How to Write a RSA Press Release and Other Sidetracks

It’s that time for the habit of the semester roundup and some thinking about what I’ve learned. But first a bit about how news stories tend to follow a path that might look like a mole’s tunnel. Not sure why. This goes to the NSA and the more recent issues with RSA, what we might call the “back door” story or the “purposeful vulnerability” story or the “How did this happen in the first place” story. Here’s what I mean about the mole’s tunnel. Tomorrow the story will turned nuanced. The stories will become the “well, it was sort of the back window not really a back door” or “vulnerability but with invulnerable characteristics just to make sure it still worked” or “well it just sorta happened by chance and we feel awful about it, and that you can believe, and this finger I’m wagging at your face proves it” stories. And so forth.

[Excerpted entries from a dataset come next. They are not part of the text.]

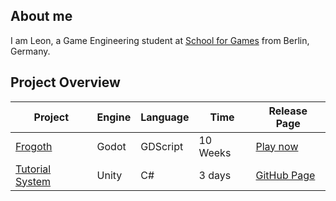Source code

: ## About me
I am Leon, a Game Engineering student at [School for Games](https://www.school4games.net) from Berlin, Germany.


## Project Overview

<div align="center">

  Project | Engine | Language | Time | Release Page
  --- | --- | --- | --- | --- |
  [Frogoth](https://github.com/DerBrotDoktor/Frogoth) | Godot | GDScript | 10 Weeks | [Play now](https://s4g.itch.io/frogoth)
  [Tutorial System](https://github.com/DerBrotDoktor/TutorialSystem) | Unity | C# | 3 days | [GitHub Page](https://github.com/DerBrotDoktor/TutorialSystem)

</div>
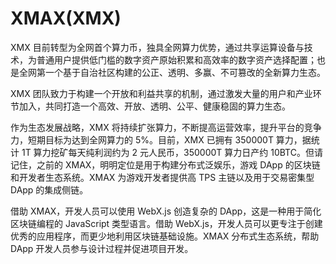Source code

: # 

# XMAX(XMX)

XMX 目前转型为全网首个算力币，独具全网算力优势，通过共享运算设备与技术，为普通用户提供低门槛的数字资产原始积累和高效率的数字资产选择配置；也是全网第一个基于自治社区构建的公正、透明、多赢、不可篡改的全新算力生态。

XMX 团队致力于构建一个开放和利益共享的机制，通过激发大量的用户和产业环节加入，共同打造一个高效、开放、透明、公平、健康稳固的算力生态。

作为生态发展战略，XMX 将持续扩张算力，不断提高运营效率，提升平台的竞争力，短期目标为达到全网算力的 5%。目前，XMX 已拥有 350000T 算力，据统计 1T 算力挖矿每天纯利润约为 2 元人民币，350000T 算力日产约 10BTC。但请记住，之前的 XMAX，明明定位是用于构建分布式泛娱乐，游戏 DApp 的区块链和开发者生态系统。XMAX 为游戏开发者提供高 TPS 主链以及用于交易密集型 DApp 的集成侧链。

借助 XMAX，开发人员可以使用 WebX.js 创造复杂的 DApp，这是一种用于简化区块链编程的 JavaScript 类型语言。借助 WebX.js，开发人员可以更专注于创建优秀的应用程序，而更少地利用区块链基础设施。XMAX 分布式生态系统，帮助 DApp 开发人员参与设计过程并促进项目开发。

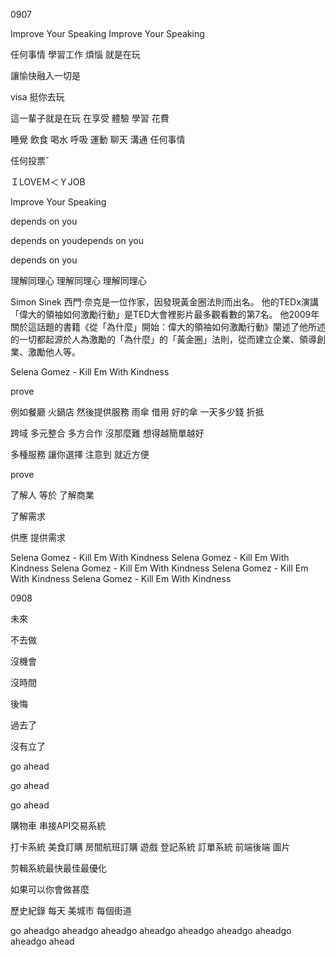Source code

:0907

Improve Your Speaking
Improve Your Speaking


任何事情 學習工作 煩惱 就是在玩

讓愉快融入一切是

visa 挺你去玩

這一輩子就是在玩 在享受 體驗 學習 花費

睡覺 飲食 喝水 呼吸 運動 聊天 溝通 任何事情

任何投票ˇ


ＩLOVEＭ＜ＹJOB



Improve Your Speaking

depends on you

depends on youdepends on you


depends on you


理解同理心
理解同理心
理解同理心

Simon Sinek
西門·奈克是一位作家，因發現黃金圈法則而出名。 他的TEDx演講「偉大的領袖如何激勵行動」是TED大會裡影片最多觀看數的第7名。 他2009年關於這話題的書籍《從「為什麼」開始：偉大的領袖如何激勵行動》闡述了他所述的一切都起源於人為激勵的「為什麼」的「黃金圈」法則，從而建立企業、領導創業、激勵他人等。


Selena Gomez - Kill Em With Kindness

prove

例如餐廳 火鍋店 然後提供服務 雨傘 借用 好的傘 一天多少錢 折抵


跨域 多元整合 多方合作 沒那麼難 想得越簡單越好

 多種服務 讓你選擇 注意到 就近方便

prove

了解人 等於 了解商業

了解需求

供應 提供需求

Selena Gomez - Kill Em With Kindness
Selena Gomez - Kill Em With Kindness
Selena Gomez - Kill Em With Kindness
Selena Gomez - Kill Em With Kindness
Selena Gomez - Kill Em With Kindness

0908

未來

不去做

沒機會

沒時間

後悔

過去了

沒有立了

go ahead

go ahead

go ahead

購物車 串接API交易系統

打卡系統 美食訂購 房間航班訂購 遊戲 登記系統 訂單系統 前端後端 圖片

剪輯系統最快最佳最優化

如果可以你會做甚麼

歷史紀錄 每天 美城市 每個街道

go aheadgo aheadgo aheadgo aheadgo aheadgo aheadgo aheadgo aheadgo ahead
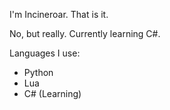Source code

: I'm Incineroar. That is it.

No, but really. Currently learning C#.

Languages I use:
- Python
- Lua
- C# (Learning)
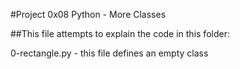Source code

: #Project 0x08 Python - More Classes

##This file attempts to explain the code in this folder:

0-rectangle.py - this file defines an empty class
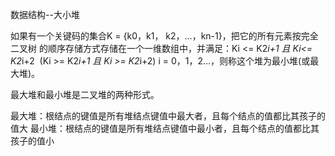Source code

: 数据结构--大小堆

如果有一个关键码的集合K = {k0，k1， k2，…，kn-1}，把它的所有元素按完全二叉树 的顺序存储方式存储在一个一维数组中，并满足：Ki <= K2*i+1 且 Ki<= K2*i+2  (Ki >= K2*i+1 且 Ki >= K2*i+2) i = 0，1，2…，则称这个堆为最小堆(或最大堆)。

最大堆和最小堆是二叉堆的两种形式。

最大堆：根结点的键值是所有堆结点键值中最大者，且每个结点的值都比其孩子的值大
最小堆：根结点的键值是所有堆结点键值中最小者，且每个结点的值都比其孩子的值小



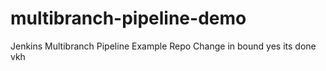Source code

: # multibranch-pipeline-demo
Jenkins Multibranch Pipeline Example Repo 
Change
in bound
yes
its done
vkh
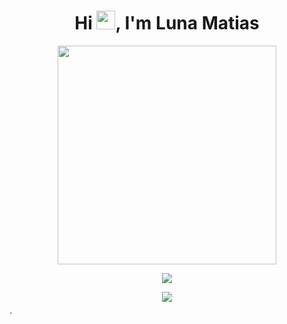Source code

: <h1 align="center">Hi <img src="https://raw.githubusercontent.com/iampavangandhi/iampavangandhi/master/gifs/Hi.gif" width="30px">, I'm Luna Matias</h1>

<div align="center"> 
  <img src="https://camo.githubusercontent.com/3b7c592ede97b6138ffd4b1cc1541c2f3b11fd39/687474703a2f2f33312e6d656469612e74756d626c722e636f6d2f31376665613932306666333665663466356238373764353231366137616164392f74756d626c725f6d6f39786a65387a5a34317163626975666f315f313238302e676966" height="350px" width ="350px">
</div>

<p align = "center">
  <img src = "https://github-readme-stats.vercel.app/api?username=juliolzok&show_icons=true&theme=radical&line_height=33">
</p>
<p align = "center">
  <img src = "https://github-readme-stats.vercel.app/api/top-langs/?username=juliolzok&hide_langs_below=.25&theme=radical">
</p>
`
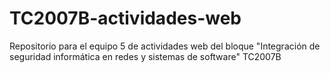 # TC2007B-actividades-web
Repositorio para el equipo 5 de actividades web del bloque "Integración de seguridad informática en redes y sistemas de software" TC2007B
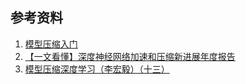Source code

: ## 参考资料

1. [模型压缩入门](https://zhuanlan.zhihu.com/p/337545512)
2. [【一文看懂】深度神经网络加速和压缩新进展年度报告](https://mp.weixin.qq.com/s/QSGgvhkMUj3cXVlQwlzTFQ)
3. [模型压缩深度学习（李宏毅）（十三）](https://zhuanlan.zhihu.com/p/355259674)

I’m reading this Guardian article at the moment titled “Security Company RSA Denies Knowingly Installing  NSA ‘back door.'” And then the subtitle, which acts as a thinner mustache: “Denial follows allegations that pioneering company made NSA algorithm its default in return for payment” (italics mine).  If the Guardian is accurately representing the verbs here, then I’m reminded of how I used language like this as a kid to slap accusations away. “Okay, sure I ate all the peanuts, but I didn’t know they were the last ones.” “Okay, I broke the plate, but I swear I didn’t know that I would drop it and didn’t think that the water on my hands would be so slippery.” It’s the “I didn’t know I was doing it” excuse that always works because it appeals to both an epistemological bias and a prevalent but often suppressed ability in people to trust in facts and discernible evidence. Since we really can’t know that RSA hadn’t known that they were actually doing something even though they were doing it goes to the question, “Hey, did you know you were just now talking to yourself?”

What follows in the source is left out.